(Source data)
**********
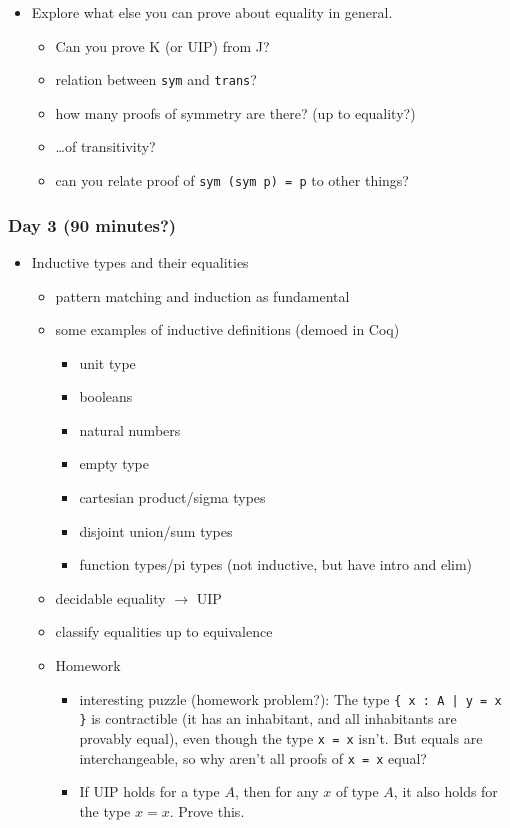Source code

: \documentclass{article}
\begin{document}
\begin{itemize}
\begin{itemize}
\begin{itemize}
        \item Explore what else you can prove about equality in general.
        \begin{itemize}
          \item Can you prove K (or UIP) from J?
          \item relation between \texttt{sym} and \texttt{trans}?
          \item how many proofs of symmetry are there? (up to equality?)
          \item \ldots\space of transitivity?
          \item can you relate proof of \texttt{sym (sym p) = p} to other things?
        \end{itemize}
      \end{itemize}
    \end{itemize}
\end{itemize}

\subsubsection*{Day 3 (90 minutes?)}
\begin{itemize}
  \item Inductive types and their equalities
    \begin{itemize}
      \item pattern matching and induction as fundamental
      \item some examples of inductive definitions (demoed in Coq)
      \begin{itemize}
        \item unit type
        \item booleans
        \item natural numbers
        \item empty type
        \item cartesian product/sigma types
        \item disjoint union/sum types
        \item function types/pi types (not inductive, but have intro and elim)
      \end{itemize}
      \item decidable equality $\to$ UIP
      \item classify equalities up to equivalence
      \item Homework
        \begin{itemize}
          \item
            interesting puzzle (homework problem?): The type \texttt{\{ x : A | y = x \}} is contractible (it has an inhabitant, and all inhabitants are provably equal), even though the type \texttt{x = x} isn't.  But equals are interchangeable, so why aren't all proofs of \texttt{x = x} equal?
          \item
            If UIP holds for a type $A$, then for any $x$ of type $A$, it also holds for the type $x = x$.  Prove this.
        \end{itemize}
      \end{itemize}
\end{itemize}
\end{document}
**********
The answer must repeat every record exactly, with all pictures left out.

OUTPUT BELOW:
Source code

: \documentclass{article}
\begin{document}
\begin{itemize}
\begin{itemize}
\begin{itemize}
        \item Explore what else you can prove about equality in general.
        \begin{itemize}
          \item Can you prove K (or UIP) from J?
          \item relation between \texttt{sym} and \texttt{trans}?
          \item how many proofs of symmetry are there? (up to equality?)
          \item \ldots\space of transitivity?
          \item can you relate proof of \texttt{sym (sym p) = p} to other things?
        \end{itemize}
      \end{itemize}
    \end{itemize}
\end{itemize}

\subsubsection*{Day 3 (90 minutes?)}
\begin{itemize}
  \item Inductive types and their equalities
    \begin{itemize}
      \item pattern matching and induction as fundamental
      \item some examples of inductive definitions (demoed in Coq)
      \begin{itemize}
        \item unit type
        \item booleans
        \item natural numbers
        \item empty type
        \item cartesian product/sigma types
        \item disjoint union/sum types
        \item function types/pi types (not inductive, but have intro and elim)
      \end{itemize}
      \item decidable equality $\to$ UIP
      \item classify equalities up to equivalence
      \item Homework
        \begin{itemize}
          \item
            interesting puzzle (homework problem?): The type \texttt{\{ x : A | y = x \}} is contractible (it has an inhabitant, and all inhabitants are provably equal), even though the type \texttt{x = x} isn't.  But equals are interchangeable, so why aren't all proofs of \texttt{x = x} equal?
          \item
            If UIP holds for a type $A$, then for any $x$ of type $A$, it also holds for the type $x = x$.  Prove this.
        \end{itemize}
      \end{itemize}
\end{itemize}
\end{document}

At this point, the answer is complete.